Claiming the inquiry is in its early stages and the results of the forensic tests have not yet been released.
“We are not in a position to comment right now.”
“If there is evidence then we will register a case and start inquiry, till we don’t have anything on record we cannot say anything,” the FIA deputy director added.
Further, he clarified Axact’s CEO Shoaib Shaikh has not recorded his statement as yet.
FBR has asked FIA for Axact’s records to probe into the company’s alleged tax evasions.
Read: Tax evasion?: Axact CEO paid Rs26 in income tax
Further, Sindh Revenue Board (SRB) has sent a notice to Axact to submit tax records within seven days, according to a SRB spokesperson.
Further, Interior Minister Chaudhry Nisar will hold a press conference today regarding investigations into the matter.
Meanwhile, a FIA team has been ordered to conduct a search operation at Axact office in Islamabad again today. All executives of the company in the twin cities have been summoned on Thursday.
The direction of Federal Investigation Agency’s probe into the Axact scandal has changed surprisingly, as the bureaucracy has been rendering the investigation ineffective.
Two very different attitudes were seen during the FIA raids on the Axact offices in Karachi and twin-cities of Islamabad and Rawalpindi.
In Karachi, the responsibilities of the investigation were taken from the Cybercrime Circle and handed over to the Corporate Crime Circle. The raid was only cosmetic, as no effort was seen to confiscate the records of the webhosting servers of the company.
Read: FIA probe: Bureaucracy jumps in to bail out Axact
The raiding team head claimed that a filter had been installed and the company would now be unable to make any changes in their records.
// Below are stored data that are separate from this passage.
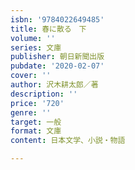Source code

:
 ```yaml
---
isbn: '9784022649485'
title: 春に散る　下
volume: ''
series: 文庫
publisher: 朝日新聞出版
pubdate: '2020-02-07'
cover: ''
author: 沢木耕太郎／著
description: ''
price: '720'
genre: ''
target: 一般
format: 文庫
content: 日本文学、小説・物語

---
```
Interior Minister Chaudhry Nisar had tasked the FIA with investigating into the New York Times report that claimed Axact was involved in illegal activities.
Several employees were detained in Islamabad and computers and other documentary records seized from the Karachi and Islamabad offices. When the FIA team tried to enter the Axact headquarters in Karachi, it was initially faced with resistance from the staff.
The team that comprised IT experts inspected the data on the computers and decided to take the servers with them, but, according to sources, a call from Islamabad to the head of the team made them decide leaving the office without the records.
“The bureaucracy in Islamabad decided to ignore the directives of the interior minister and to handle the issue in their own way,” said a source.
A meeting of the committee investigating into the Axact scandal, led by FIA Sindh Director Shahid Hayat, took a strange decision: the case of the fake degrees will be registered at FIA’s Corporate Crime Circle while experts of the Cybercrime Circle will assist the investigation.
Once again, a four-member FIA team visited the Axact office and served a legal notice to the owner of the company Shoaib Sheikh, summoning him a day later.
Sources said the FIA team did not make any effort to seize the computer servers, which were initially identified for confiscation.
Corporate Crime Circle Additional Director Kamran Attaullah said the FIA had installed a filter so that the data on the computers could not be altered. When he was asked to provide details of the filter, he said he was not an expert and, therefore, did not have much knowledge about it.
A source claimed that this was a deliberate attempt on the part of the FIA to give the Axact staff an opportunity to delete or alter any data that might incriminate them.
“It is very likely that the powerful bureaucracy will once again become successful in rendering the investigation ineffective. The interior minister will not be informed as in past cases like the Trade Development Authority,” added the source.
PTI takes up issue in Punjab Assembly
Meanwhile, the Pakistan Tehreek-e-Insaf (PTI) has decided to take up the matter of the software agency in the Punjab Assembly.
Further, the opposition leader of the Punjab Assembly has stated that he will speak 'out of turn' on the matter.
He also submitted a resolution in the Punjab Assembly expressing his anger on how a company was illegally operating in Pakistan since the past 10 years.
"It's because of issues like these that our country's image gets ruined," he said.
Read: Why I left Axact? The inside picture
The raids came shortly after Interior Minister Chaudhry Nisar ordered FIA to probe into the special report published by The New York Times alleging the software company was earning tens of millions of dollars by selling fake degrees around the world.
The report stated that according to former insiders, company records and a detailed analysis of its websites, Axact’s main business has been to take the centuries-old scam of selling fake academic degrees and turn it into an Internet-era scheme on a global scale.